According to the above, vital signs are parameters that reflect the state of equilibrium in the body and works as alarm sign to manifest that something and essentially provide the data (figures) that will give the data to assess the patient’s state, indicating his present state of health, as well as the changes or his evolution, either positive or negative.
On the other hand, the results or and records of vital signs, should not become a routine activity; these should be the reflection of the reliable clinical evaluation of the patient by nursing, and their timely adequate interpretation helps the nurse and the doctor to decide management behaviors.
Identification and Development of Vital Signs
By studying each vital sign, it will be known how they are composed and what their functions are, among them this:
- Blood pressure: refers to blood pressure and is one of the most important vital signs to analyze for clinical interest. This is a parameter that can change during the day, so it is recommended to take the blood pressure at different times of the day (at least 3 times) to confirm that the values are correct. When we measure blood pressure (millimeters of mercury mm Hg) we consider two values: systolic and diastolic. Systolic is understood as the highest arterial value, popularly known as “the maximum” or TAS, which reflects the blood pressure exerted on the artery wall when the heart contracts with the systolic movement. For a normal measurement, the value is within normal range of 110 to 140 mm Hg. On the other hand, diastolic blood pressure, represents lower value, also called the “minimum” or TAD, which records the pressure on the wall of the arteries when the heart relaxes or is in diastole. A minimum normal voltage between 70 and 90 mm Hg is considered.
- Respiratory rate: this value represents the number of breaths we perform in a specific period, usually for one minute, it provides relevant information in patients with cardiac or pulmonary pathology. It is considered normal, when the parameter is between 12 and 20 breaths per minute in an adult.
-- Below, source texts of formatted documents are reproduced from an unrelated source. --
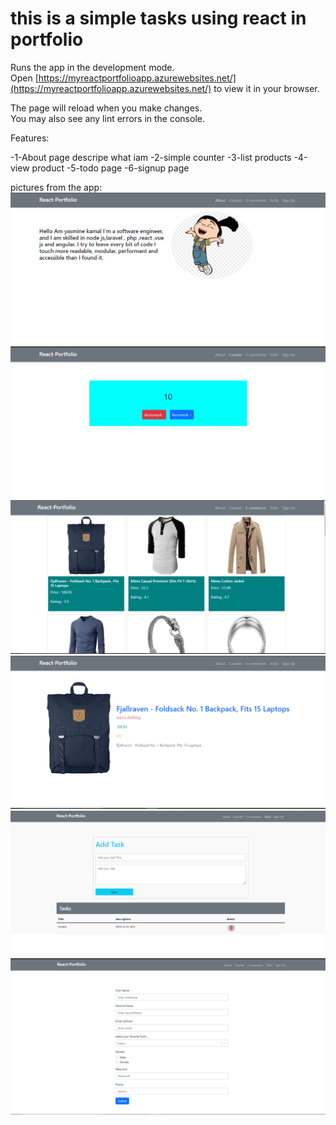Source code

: # this is a simple tasks using react in portfolio

Runs the app in the development mode.\
Open [https://myreactportfolioapp.azurewebsites.net/](https://myreactportfolioapp.azurewebsites.net/) to view it in your browser.

The page will reload when you make changes.\
You may also see any lint errors in the console.

Features:

-1-About page descripe what iam
-2-simple counter
-3-list products
-4-view product
-5-todo page
-6-signup page


pictures from the app:
![home page](https://github.com/yasminekamal/react-Portfolio-app/blob/main/images/homepage.PNG)
![counter page](https://github.com/yasminekamal/react-Portfolio-app/blob/main/images/counterpage.PNG)
![products page](https://github.com/yasminekamal/react-Portfolio-app/blob/main/images/e-commerce.PNG)
![product page](https://github.com/yasminekamal/react-Portfolio-app/blob/main/images/productdetails.PNG)
![todo page](https://github.com/yasminekamal/react-Portfolio-app/blob/main/images/todo.PNG)
![signup page](https://github.com/yasminekamal/react-Portfolio-app/blob/main/images/signup.PNG)

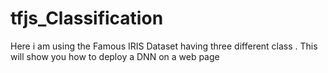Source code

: # tfjs_Classification
Here i am using the Famous IRIS Dataset having three different class . This will show you how to deploy a DNN on a web page
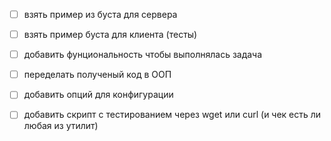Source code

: - [ ] взять пример из буста для сервера
- [ ] взять пример буста для клиента (тесты)
- [ ] добавить фунциональность чтобы выполнялась задача
- [ ] переделать полученый код в ООП
- [ ] добавить опций для конфигурации

- [ ] добавить скрипт с тестированием через wget или curl (и чек есть ли любая из утилит)

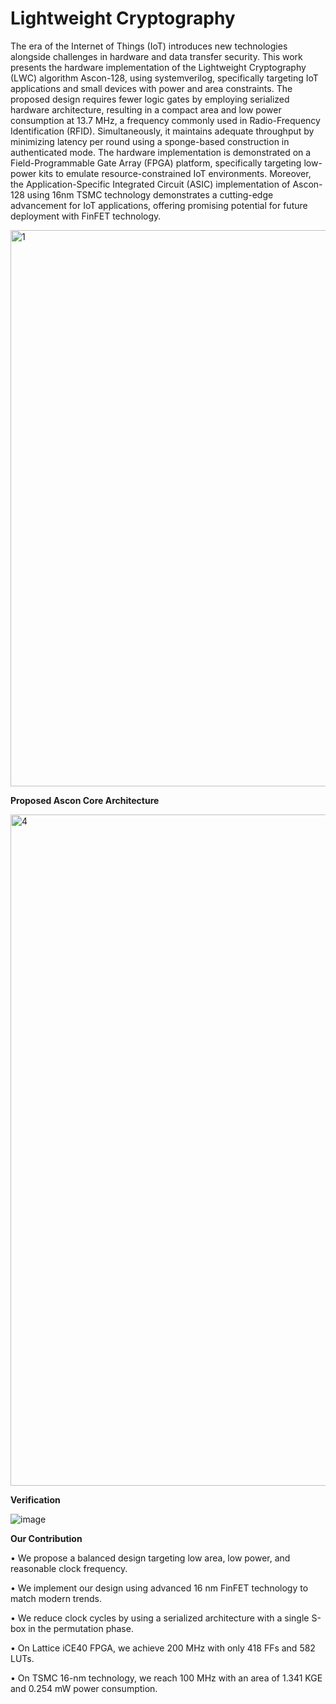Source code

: # **Lightweight Cryptography** 
The era of the Internet of Things (IoT) introduces new technologies alongside challenges in hardware and data transfer security. This work presents the hardware implementation of the Lightweight Cryptography (LWC) algorithm Ascon-128, using systemverilog, specifically targeting IoT applications and small devices with power and area constraints. The proposed design requires fewer logic gates by employing serialized hardware architecture, resulting in a compact area and low power consumption at 13.7 MHz, a frequency commonly used in Radio-Frequency Identification (RFID). 
Simultaneously, it maintains adequate throughput by minimizing latency per round using a sponge-based construction in authenticated mode. The hardware implementation is demonstrated on a Field-Programmable Gate Array (FPGA) platform, specifically targeting low-power kits to emulate resource-constrained IoT environments. 
Moreover, the Application-Specific Integrated Circuit (ASIC) implementation of Ascon-128 using 16nm TSMC technology demonstrates a cutting-edge advancement for IoT applications, offering promising potential for future deployment with FinFET technology.

<img width="890" alt="1" src="https://github.com/user-attachments/assets/0a34d2a9-37cb-4425-8e8d-6ee06da969c2" />

**Proposed Ascon Core Architecture**

<img width="1074" alt="4" src="https://github.com/user-attachments/assets/cfd1187e-c6e8-441c-9e9c-3e20cba22ce1" />

**Verification**

![image](https://github.com/user-attachments/assets/ecbc6160-5794-46b0-8587-e08dca3a6ef5)



**Our Contribution**

• We propose a balanced design targeting low area, low power, and reasonable clock frequency.

• We implement our design using advanced 16 nm FinFET technology to match modern trends.

• We reduce clock cycles by using a serialized architecture with a single S-box in the permutation phase.

• On Lattice iCE40 FPGA, we achieve 200 MHz with only 418 FFs and 582 LUTs.

• On TSMC 16-nm technology, we reach 100 MHz with an area of 1.341 KGE and 0.254 mW power consumption.

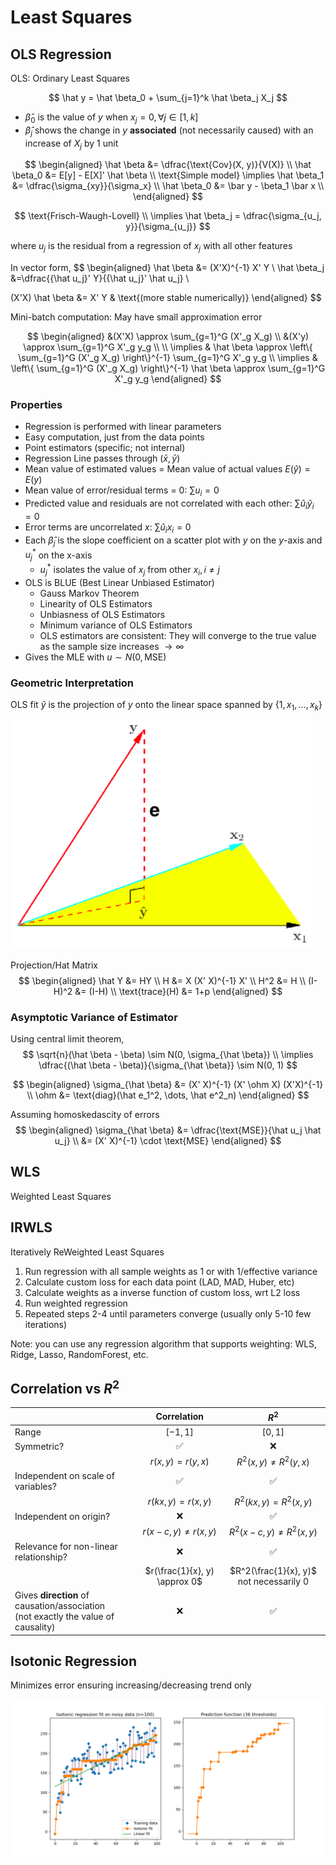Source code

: # Least Squares

## OLS Regression

OLS: Ordinary Least Squares

$$
\hat y = \hat \beta_0 + \sum_{j=1}^k \hat \beta_j X_j
$$

- $\hat \beta_0$ is the value of $y$ when $x_j=0, \forall j \in [1, k]$
- $\hat \beta_j$ shows the change in $y$ **associated** (not necessarily caused) with an increase of $X_j$ by 1 unit

$$
\begin{aligned}
\hat \beta &= \dfrac{\text{Cov}(X, y)}{V(X)} \\
\hat \beta_0 &= E[y] - E[X]' \hat \beta \\
\text{Simple model} \implies
\hat \beta_1 &= \dfrac{\sigma_{xy}}{\sigma_x} \\
\hat \beta_0 &= \bar y - \beta_1 \bar x \\
\end{aligned}
$$

$$
\text{Frisch-Waugh-Lovell} \\
\implies \hat \beta_j 
= \dfrac{\sigma_{u_j, y}}{\sigma_{u_j}}
$$

where $u_j$ is the residual from a regression of $x_j$ with all other features

In vector form,
$$
\begin{aligned}
\hat \beta &= (X'X)^{-1} X' Y \\
\hat \beta_j &=\dfrac{{\hat u_j}' Y}{{\hat u_j}' \hat u_j} \\

(X'X) \hat \beta &= X' Y & \text{(more stable numerically)}
\end{aligned}
$$

Mini-batch computation: May have small approximation error

$$
\begin{aligned}
&(X'X) \approx \sum_{g=1}^G (X'_g X_g) \\
&(X'y) \approx \sum_{g=1}^G X'_g y_g \\
\\
\implies & \hat \beta \approx \left\{ \sum_{g=1}^G (X'_g X_g) \right\}^{-1} \sum_{g=1}^G X'_g y_g \\
\implies & \left\{ \sum_{g=1}^G (X'_g X_g) \right\}^{-1} \hat \beta \approx \sum_{g=1}^G X'_g y_g
\end{aligned}
$$

### Properties

-  Regression is performed with linear parameters
-  Easy computation, just from the data points
-  Point estimators (specific; not internal)
-  Regression Line passes through $(\bar x, \bar y)$
-  Mean value of estimated values = Mean value of actual values $E(\hat y) = E(y)$
-  Mean value of error/residual terms = 0: $\sum u_i = 0$
-  Predicted value and residuals are not correlated with each other: $\sum \hat u_i \hat y_i = 0$
-  Error terms are uncorrelated $x$: $\sum \hat u_i x_i = 0$
-  Each $\hat \beta_j$ is the slope coefficient on a scatter plot with $y$ on the $y$-axis and $u_j^*$ on the x-axis
   -  $u_j^*$ isolates the value of $x_j$ from other $x_i, i \ne j$
-  OLS is BLUE (Best Linear Unbiased Estimator)
	- Gauss Markov Theorem
	- Linearity of OLS Estimators
	- Unbiasness of OLS Estimators
	- Minimum variance of OLS Estimators
	- OLS estimators are consistent: They will converge to the true value as the sample size increases $\to \infty$
-  Gives the MLE with $u \sim N(0, \text{MSE})$

### Geometric Interpretation

OLS fit $\hat y$ is the projection of $y$ onto the linear space spanned by $\{ 1, x_1, \dots , x_k \}$

![OLS Geometric Interpretation](./assets/ols_geometric_interpretation.png)

Projection/Hat Matrix
$$
\begin{aligned}
\hat Y &= HY \\
H &= X (X' X)^{-1} X' \\
H^2 &= H \\
(I-H)^2 &= (I-H) \\
\text{trace}(H) &= 1+p
\end{aligned}
$$

### Asymptotic Variance of Estimator

Using central limit theorem,
$$
\sqrt{n}(\hat \beta - \beta) \sim N(0, \sigma_{\hat \beta}) \\
\implies 
\dfrac{(\hat \beta - \beta)}{\sigma_{\hat \beta}} \sim N(0, 1)
$$

$$
\begin{aligned}
\sigma_{\hat \beta} &= (X' X)^{-1} (X' \ohm X) (X'X)^{-1} \\
\ohm &= \text{diag}(\hat e_1^2, \dots, \hat e^2_n)
\end{aligned}
$$

Assuming homoskedascity of errors
$$
\begin{aligned}
\sigma_{\hat \beta}
&= \dfrac{\text{MSE}}{\hat u_j \hat u_j} \\
&= (X' X)^{-1} \cdot \text{MSE}
\end{aligned}
$$

## WLS

Weighted Least Squares

## IRWLS

Iteratively ReWeighted Least Squares

1. Run regression with all sample weights as 1 or with 1/effective variance
2. Calculate custom loss for each data point (LAD, MAD, Huber, etc)
3. Calculate weights as a inverse function of custom loss, wrt L2 loss
4. Run weighted regression
5. Repeated steps 2-4 until parameters converge (usually only 5-10 few iterations)

Note: you can use any regression algorithm that supports weighting: WLS, Ridge, Lasso, RandomForest, etc.

## Correlation vs $R^2$

|                                                              |          Correlation          |                  $R^2$                  |
| ------------------------------------------------------------ | :---------------------------: | :-------------------------------------: |
| Range                                                        |           $[-1, 1]$           |                $[0, 1]$                 |
| Symmetric?                                                   |               ✅               |                    ❌                    |
|                                                              |      $r(x, y) = r(y, x)$      |        $R^2(x, y) \ne R^2(y, x)$        |
| Independent on scale of variables?                           |               ✅               |                    ✅                    |
|                                                              |     $r(kx, y) = r(x, y)$      |        $R^2(kx, y) = R^2(x, y)$         |
| Independent on origin?                                       |               ❌               |                    ✅                    |
|                                                              |    $r(x-c, y) \ne r(x, y)$    |       $R^2(x-c, y) \ne R^2(x, y)$       |
| Relevance for non-linear relationship?                       |               ❌               |                    ✅                    |
|                                                              | $r(\frac{1}{x}, y) \approx 0$ | $R^2(\frac{1}{x}, y)$ not necessarily 0 |
| Gives **direction** of causation/association<br />(not exactly the value of causality) |               ❌               |                    ✅                    |

## Isotonic Regression

Minimizes error ensuring increasing/decreasing trend only

![image-20231218182034326](./assets/image-20231218182034326.png)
When the number of breaths per minute is higher, we will talk about tachypnea (usually triggered by a lack of oxygen) and when it is lower, bradypnea.
- Oxygen saturation records the amount of oxygen in the blood and reflects a determining parameter in patients with respiratory pathology. They are in the normal range of 95% to 100%, indicating that the cells are getting the right amount of oxygen. When it shows a value less than 90% the patient will be in a state of hypoxemia, which is considered insufficient and manifests with difficulty in breathing and with a compensatory increase of the respiratory rate. Values below 80% are considered severe hypoxemia.
- Body temperature is considered a vital part and is easy to record, represented by the patient’s body heat. Its value, normally normal between 35’8 and 37°C. Normally an increase in body temperature is the first symptom of alarm to an inflammatory or infectious picture. Sometimes the possible focus does not appear until a few hours later, so an expectant behavior is recommended when detecting changes in body temperature without apparent focus.
Finally, vital signs are an essential part of a person’s life, which is the reflection of the state of health in which he is, being these the warnings or alarms when there is any uncontrol in the organism.